Sandra Dabora, MD, PhD
Sandra Dabora, MD, PhD, is an Assistant Professor at Harvard Medical School, a member of the Translational Medicine Division and the Hematology Division at Brigham and Women's Hospital, and a member of the Dana Farber/Harvard Cancer Center. She has had an interest in tuberous sclerosis translational research for the past ten years. Her work includes TSC gene mutation analysis, genotype-phenotype studies, preclinical studies to evaluate novel therapies, and multi-center clinical trials relevant to TSC and LAM. She is currently directing a U.S. multi-center phase II clinical trial to evaluate the efficacy of sirolimus (rapamycin, Rapamune) for the treatment of kidney angiomyolipomas in patients with TSC and/or LAM.
Amy Farber, PhD
Amy Farber, PhD, is the founder and Chief Executive Officer of the LAM Treatment Alliance. She was diagnosed with LAM in April of 2005. Dr. Farber founded the LAM Treatment Alliance (LTA) with the goal of fast tracking bench to bedside research to find a treatment for LAM in time for women now living with the disease. Dr. Farber is trained as a social scientist focused on the study of law, medicine and society and received her BA from UC Berkeley and PhD from Harvard University. She has completed a Fellowship in Medical Ethics at Harvard Medical School, is a member of the Harvard Medical School faculty and the Institutional Review Board of Brigham and Women's and Massachusetts General Hospitals in Boston. Dr. Farber lives in Cambridge, MA with her husband, Michael Nurok, and daughter, Charlotte.
Geraldine Finlay, MD
Dr. Finlay obtained her medical degree from University College Dublin, Ireland in 1990. She received her Internal Medicine training in St Vincents University Hospital, Dublin, Ireland.
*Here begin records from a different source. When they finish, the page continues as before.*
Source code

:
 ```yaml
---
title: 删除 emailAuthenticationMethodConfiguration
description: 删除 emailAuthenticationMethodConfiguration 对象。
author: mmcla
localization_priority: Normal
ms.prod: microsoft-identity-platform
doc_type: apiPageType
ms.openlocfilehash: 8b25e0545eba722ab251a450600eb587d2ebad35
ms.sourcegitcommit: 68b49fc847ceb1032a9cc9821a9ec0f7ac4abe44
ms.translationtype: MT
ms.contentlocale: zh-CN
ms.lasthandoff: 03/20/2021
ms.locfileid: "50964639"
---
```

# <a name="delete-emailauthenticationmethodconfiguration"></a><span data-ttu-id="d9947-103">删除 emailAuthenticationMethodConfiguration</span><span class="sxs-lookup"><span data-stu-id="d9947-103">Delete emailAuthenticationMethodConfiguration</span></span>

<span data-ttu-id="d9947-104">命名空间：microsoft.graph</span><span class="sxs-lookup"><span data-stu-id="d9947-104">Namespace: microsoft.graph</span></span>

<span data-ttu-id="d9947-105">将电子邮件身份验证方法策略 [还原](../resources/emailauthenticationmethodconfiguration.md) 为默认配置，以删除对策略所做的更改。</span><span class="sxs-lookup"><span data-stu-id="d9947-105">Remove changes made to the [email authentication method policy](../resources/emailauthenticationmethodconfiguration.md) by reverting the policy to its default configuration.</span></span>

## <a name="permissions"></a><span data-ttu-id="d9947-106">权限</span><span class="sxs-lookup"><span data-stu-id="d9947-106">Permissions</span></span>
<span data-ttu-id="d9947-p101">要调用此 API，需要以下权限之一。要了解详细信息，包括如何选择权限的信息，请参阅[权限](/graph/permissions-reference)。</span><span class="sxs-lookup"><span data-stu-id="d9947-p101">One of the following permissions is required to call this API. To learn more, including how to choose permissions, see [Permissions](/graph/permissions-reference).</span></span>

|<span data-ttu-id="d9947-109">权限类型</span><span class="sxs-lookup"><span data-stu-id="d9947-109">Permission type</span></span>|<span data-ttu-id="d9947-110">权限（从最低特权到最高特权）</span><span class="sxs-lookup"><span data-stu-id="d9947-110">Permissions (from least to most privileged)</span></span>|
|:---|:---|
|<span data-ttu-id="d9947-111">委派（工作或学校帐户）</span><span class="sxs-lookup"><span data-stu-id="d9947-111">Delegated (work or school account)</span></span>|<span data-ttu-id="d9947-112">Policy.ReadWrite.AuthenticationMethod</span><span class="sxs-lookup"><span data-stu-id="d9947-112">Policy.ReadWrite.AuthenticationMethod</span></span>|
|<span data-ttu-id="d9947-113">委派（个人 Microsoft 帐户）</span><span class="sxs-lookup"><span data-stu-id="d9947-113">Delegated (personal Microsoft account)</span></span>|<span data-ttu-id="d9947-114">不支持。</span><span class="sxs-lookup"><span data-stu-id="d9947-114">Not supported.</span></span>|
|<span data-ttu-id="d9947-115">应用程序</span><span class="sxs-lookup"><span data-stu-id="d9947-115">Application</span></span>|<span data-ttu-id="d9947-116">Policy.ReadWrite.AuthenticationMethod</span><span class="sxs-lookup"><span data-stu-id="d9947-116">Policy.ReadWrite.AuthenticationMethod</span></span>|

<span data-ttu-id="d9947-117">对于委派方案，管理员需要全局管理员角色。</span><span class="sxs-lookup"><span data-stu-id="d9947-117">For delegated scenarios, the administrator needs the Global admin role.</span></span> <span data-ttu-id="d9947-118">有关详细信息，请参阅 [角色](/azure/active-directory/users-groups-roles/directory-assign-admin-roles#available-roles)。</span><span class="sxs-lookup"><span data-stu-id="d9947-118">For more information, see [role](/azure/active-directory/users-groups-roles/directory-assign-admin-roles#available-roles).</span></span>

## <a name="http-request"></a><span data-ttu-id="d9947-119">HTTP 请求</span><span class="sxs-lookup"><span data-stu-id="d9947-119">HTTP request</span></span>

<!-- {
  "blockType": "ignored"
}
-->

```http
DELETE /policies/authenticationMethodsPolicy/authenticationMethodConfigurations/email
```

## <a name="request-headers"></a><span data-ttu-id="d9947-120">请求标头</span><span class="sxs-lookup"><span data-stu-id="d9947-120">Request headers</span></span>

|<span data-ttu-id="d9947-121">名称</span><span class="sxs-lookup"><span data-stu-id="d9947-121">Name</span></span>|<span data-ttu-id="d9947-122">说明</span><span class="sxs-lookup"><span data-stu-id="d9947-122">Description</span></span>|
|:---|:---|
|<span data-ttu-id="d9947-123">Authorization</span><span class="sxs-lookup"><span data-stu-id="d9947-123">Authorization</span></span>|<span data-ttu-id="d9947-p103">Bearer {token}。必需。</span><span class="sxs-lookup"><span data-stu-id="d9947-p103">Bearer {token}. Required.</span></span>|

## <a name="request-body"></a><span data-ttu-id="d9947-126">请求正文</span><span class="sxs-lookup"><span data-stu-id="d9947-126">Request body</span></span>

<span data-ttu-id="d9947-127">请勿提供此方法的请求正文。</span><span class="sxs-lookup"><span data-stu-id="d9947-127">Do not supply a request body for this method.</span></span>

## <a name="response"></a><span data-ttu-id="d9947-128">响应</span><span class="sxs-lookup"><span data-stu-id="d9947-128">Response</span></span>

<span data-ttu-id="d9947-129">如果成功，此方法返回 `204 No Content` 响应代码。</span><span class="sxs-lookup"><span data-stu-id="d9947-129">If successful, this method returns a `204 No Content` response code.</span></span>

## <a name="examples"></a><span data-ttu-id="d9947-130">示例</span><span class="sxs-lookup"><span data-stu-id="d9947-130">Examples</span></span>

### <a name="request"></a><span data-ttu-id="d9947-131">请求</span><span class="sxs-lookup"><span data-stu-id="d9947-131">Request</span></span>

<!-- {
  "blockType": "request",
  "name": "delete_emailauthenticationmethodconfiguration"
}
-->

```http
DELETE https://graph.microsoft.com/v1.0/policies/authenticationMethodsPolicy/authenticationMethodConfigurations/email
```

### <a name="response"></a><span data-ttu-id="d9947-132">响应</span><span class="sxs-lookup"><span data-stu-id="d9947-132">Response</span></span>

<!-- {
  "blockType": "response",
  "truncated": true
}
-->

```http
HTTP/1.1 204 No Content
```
She obtained her MD thesis examining the role of Matrix Metalloproteinases in pathogenesis of COPD and Emphysema from University College Dublin Ireland in 1996. She received her higher training in Pulmonary and Critical Care Medicine at Tufts-New England Medical Center, Boston, Massachusetts. She is currently an Associate Professor of Medicine at T-NEMC. As a Pulmonary and Critical Care physician, she has a strong clinical interest in Emphysema and lymphangioleiomyomatosis (LAM). She has been the recipient of the LAM Foundation Fellowship and Established Investigator awards. Dr Finlay's basic research interests focus on the mechanisms that control cell growth in tuberin null cells. In particular, her research has focused on the signaling mechanisms employed by growth factors and estrogen that lead to smooth muscle cell proliferation in tuberin null states such as lymphangioleiomyomatosis (LAM) and therapeutic modalities that could potentially inhibit growth in tuberin null states.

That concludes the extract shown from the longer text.